**What the exercise asks:** In the listing that follows, locate the line containing "GetAuthTokenOk returns a" and the line containing "### SetAuthSecret". Retype exactly those two lines and every line between them, and nothing more.

**Recorded information:**
##########

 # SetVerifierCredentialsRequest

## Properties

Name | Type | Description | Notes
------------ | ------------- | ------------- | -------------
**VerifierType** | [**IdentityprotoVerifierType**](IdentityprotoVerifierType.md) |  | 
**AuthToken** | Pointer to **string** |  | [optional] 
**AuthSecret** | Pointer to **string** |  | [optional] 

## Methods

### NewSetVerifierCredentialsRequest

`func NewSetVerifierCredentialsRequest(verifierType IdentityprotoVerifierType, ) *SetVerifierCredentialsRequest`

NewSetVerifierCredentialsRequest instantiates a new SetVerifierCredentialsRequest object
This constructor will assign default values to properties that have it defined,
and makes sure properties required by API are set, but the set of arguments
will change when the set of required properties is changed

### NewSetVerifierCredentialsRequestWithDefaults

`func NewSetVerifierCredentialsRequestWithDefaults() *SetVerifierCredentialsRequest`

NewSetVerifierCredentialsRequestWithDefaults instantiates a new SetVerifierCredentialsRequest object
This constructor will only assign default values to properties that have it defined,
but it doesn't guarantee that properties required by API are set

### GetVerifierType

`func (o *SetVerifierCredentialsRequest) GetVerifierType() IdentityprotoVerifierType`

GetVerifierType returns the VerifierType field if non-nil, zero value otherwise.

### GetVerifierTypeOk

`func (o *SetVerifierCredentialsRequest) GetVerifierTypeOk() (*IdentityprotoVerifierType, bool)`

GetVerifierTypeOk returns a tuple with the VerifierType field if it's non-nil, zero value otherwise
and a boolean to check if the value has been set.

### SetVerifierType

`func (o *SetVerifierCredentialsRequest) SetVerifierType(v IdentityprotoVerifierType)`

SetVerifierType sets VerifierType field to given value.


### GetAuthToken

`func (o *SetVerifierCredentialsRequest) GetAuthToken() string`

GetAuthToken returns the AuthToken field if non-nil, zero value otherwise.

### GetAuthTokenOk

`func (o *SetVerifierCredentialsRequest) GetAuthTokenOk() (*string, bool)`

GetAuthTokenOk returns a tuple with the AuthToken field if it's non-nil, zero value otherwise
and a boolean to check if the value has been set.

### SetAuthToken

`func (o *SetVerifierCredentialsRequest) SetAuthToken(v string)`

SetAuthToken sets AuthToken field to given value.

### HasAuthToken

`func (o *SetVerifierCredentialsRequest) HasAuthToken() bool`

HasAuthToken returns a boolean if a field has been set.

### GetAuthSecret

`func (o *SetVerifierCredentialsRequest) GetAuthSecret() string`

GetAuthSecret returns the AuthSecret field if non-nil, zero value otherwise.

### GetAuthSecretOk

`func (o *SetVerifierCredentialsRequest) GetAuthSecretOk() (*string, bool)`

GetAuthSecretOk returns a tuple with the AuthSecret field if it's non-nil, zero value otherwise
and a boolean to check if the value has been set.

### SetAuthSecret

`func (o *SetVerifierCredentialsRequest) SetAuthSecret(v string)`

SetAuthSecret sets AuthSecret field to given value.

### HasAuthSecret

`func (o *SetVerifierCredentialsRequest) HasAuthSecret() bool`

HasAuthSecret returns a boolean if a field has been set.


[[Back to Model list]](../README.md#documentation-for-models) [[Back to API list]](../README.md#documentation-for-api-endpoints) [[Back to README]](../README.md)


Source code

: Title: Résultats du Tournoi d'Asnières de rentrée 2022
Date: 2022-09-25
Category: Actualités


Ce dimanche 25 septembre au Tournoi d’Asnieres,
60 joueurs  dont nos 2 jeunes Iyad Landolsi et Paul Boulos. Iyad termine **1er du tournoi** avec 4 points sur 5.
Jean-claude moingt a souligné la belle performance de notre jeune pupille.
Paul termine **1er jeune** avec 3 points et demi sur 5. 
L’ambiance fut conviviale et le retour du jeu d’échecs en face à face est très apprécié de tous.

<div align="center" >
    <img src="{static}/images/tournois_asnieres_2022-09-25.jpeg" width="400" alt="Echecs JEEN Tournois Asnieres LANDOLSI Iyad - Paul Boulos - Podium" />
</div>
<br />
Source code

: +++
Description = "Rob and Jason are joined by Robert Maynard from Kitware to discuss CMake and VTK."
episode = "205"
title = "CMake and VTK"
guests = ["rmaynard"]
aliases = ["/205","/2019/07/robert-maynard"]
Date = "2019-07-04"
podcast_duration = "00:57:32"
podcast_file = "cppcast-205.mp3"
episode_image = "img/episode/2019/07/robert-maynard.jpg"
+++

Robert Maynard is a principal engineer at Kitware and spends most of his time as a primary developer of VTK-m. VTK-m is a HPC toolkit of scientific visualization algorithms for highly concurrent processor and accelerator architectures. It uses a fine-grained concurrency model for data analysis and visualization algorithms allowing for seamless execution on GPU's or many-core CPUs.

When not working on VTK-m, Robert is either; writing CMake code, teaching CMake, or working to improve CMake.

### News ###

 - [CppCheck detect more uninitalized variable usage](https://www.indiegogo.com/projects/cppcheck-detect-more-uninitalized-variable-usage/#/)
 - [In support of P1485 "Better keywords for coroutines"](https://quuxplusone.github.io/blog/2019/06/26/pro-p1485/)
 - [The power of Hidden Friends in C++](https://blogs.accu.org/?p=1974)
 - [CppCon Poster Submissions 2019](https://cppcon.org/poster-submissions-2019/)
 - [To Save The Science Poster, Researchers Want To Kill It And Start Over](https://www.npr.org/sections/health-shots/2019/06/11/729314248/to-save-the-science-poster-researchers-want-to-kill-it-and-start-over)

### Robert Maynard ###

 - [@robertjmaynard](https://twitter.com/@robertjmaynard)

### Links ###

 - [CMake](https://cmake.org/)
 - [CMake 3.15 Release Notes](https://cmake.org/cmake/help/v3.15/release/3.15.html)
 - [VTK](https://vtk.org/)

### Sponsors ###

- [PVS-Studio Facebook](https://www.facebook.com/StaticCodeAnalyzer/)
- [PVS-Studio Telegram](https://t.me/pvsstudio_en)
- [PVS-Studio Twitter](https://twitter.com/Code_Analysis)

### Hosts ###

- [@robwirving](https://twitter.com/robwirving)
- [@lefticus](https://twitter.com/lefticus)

##########

**Solution to the exercise:**
GetAuthTokenOk returns a tuple with the AuthToken field if it's non-nil, zero value otherwise
and a boolean to check if the value has been set.

### SetAuthToken

`func (o *SetVerifierCredentialsRequest) SetAuthToken(v string)`

SetAuthToken sets AuthToken field to given value.

### HasAuthToken

`func (o *SetVerifierCredentialsRequest) HasAuthToken() bool`

HasAuthToken returns a boolean if a field has been set.

### GetAuthSecret

`func (o *SetVerifierCredentialsRequest) GetAuthSecret() string`

GetAuthSecret returns the AuthSecret field if non-nil, zero value otherwise.

### GetAuthSecretOk

`func (o *SetVerifierCredentialsRequest) GetAuthSecretOk() (*string, bool)`

GetAuthSecretOk returns a tuple with the AuthSecret field if it's non-nil, zero value otherwise
and a boolean to check if the value has been set.

### SetAuthSecret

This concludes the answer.